In javascript, how user specific operation is identified?

From Internet, I saw code below for handling multi-select check boxes on a list table view:
$(document).ready(function(){
// Activate tooltip
$(‘[data-toggle=“tooltip”]’).tooltip();

// Select/Deselect checkboxes
var checkbox = $('table tbody input[type="checkbox"]');
$("#selectAll").click(function(){
	if(this.checked){
		checkbox.each(function(){
			this.checked = true;                        
		});
	} else{
		checkbox.each(function(){
			this.checked = false;                        
		});
	} 
});
checkbox.click(function(){
	if(!this.checked){
		$("#selectAll").prop("checked", false);
	}
});

});

I’d like to know how the line
var checkbox = $(‘table tbody input[type=“checkbox”]’);
can pick up rows from a specific user’s table? I can only imaging such javascript execution is bundled with request session somehow, and knows all the contexts?
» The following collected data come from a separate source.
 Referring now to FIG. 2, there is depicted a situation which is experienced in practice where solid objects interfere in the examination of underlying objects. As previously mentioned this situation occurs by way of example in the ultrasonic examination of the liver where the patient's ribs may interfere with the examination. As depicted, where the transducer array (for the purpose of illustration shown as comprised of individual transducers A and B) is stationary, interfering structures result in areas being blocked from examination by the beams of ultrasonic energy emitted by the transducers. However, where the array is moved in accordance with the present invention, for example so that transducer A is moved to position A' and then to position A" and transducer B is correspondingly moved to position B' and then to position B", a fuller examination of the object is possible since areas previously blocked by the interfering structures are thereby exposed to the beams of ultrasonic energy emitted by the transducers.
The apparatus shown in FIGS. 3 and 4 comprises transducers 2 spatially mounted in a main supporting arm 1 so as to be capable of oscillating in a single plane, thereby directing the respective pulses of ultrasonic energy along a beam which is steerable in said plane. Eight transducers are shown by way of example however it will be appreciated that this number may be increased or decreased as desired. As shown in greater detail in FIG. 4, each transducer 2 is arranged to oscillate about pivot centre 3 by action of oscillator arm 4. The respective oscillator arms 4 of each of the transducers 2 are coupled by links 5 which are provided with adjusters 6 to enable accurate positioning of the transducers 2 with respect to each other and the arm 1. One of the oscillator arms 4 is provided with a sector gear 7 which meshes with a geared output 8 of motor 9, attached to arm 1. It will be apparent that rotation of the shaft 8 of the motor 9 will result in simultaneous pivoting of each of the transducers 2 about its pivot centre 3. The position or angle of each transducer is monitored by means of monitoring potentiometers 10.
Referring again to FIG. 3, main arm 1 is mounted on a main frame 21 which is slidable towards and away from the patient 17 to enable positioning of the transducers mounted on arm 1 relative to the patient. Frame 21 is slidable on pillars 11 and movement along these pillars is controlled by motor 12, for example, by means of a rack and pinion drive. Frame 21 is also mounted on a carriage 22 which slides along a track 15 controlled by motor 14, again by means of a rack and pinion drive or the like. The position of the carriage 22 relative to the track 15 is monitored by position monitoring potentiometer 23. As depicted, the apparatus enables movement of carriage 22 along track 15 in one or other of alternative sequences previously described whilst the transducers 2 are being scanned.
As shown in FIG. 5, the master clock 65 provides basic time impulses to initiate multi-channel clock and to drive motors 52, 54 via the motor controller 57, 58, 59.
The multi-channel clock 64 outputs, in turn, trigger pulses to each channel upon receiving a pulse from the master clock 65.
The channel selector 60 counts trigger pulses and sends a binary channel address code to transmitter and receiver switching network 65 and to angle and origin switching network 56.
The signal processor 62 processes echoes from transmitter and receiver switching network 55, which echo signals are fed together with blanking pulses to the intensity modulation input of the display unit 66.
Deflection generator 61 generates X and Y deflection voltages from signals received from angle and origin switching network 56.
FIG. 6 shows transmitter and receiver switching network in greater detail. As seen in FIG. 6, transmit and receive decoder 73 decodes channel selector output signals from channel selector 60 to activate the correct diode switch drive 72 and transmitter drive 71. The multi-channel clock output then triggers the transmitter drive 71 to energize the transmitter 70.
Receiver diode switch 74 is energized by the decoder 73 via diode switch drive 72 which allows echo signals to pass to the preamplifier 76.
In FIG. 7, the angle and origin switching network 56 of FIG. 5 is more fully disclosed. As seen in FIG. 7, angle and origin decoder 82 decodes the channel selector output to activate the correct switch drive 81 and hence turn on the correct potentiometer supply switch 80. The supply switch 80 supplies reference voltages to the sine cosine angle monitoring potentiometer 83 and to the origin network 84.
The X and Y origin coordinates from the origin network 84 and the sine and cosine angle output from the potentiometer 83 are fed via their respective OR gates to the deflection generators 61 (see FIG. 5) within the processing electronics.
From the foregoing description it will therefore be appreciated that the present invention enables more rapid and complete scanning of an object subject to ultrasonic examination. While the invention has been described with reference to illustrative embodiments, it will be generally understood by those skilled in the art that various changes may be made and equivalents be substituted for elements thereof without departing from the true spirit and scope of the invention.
If so, does that mean multiple table templates can also use the same ID like #selectAll here without conflict?

This expression:

is a jQuery call to get the list of html elements in the page that satisfies that condition.

See the docs at jQuery() | jQuery API Documentation

Also keep in mind that this executes solely in the browser. The server (and therefore the session) has nothing to do with this.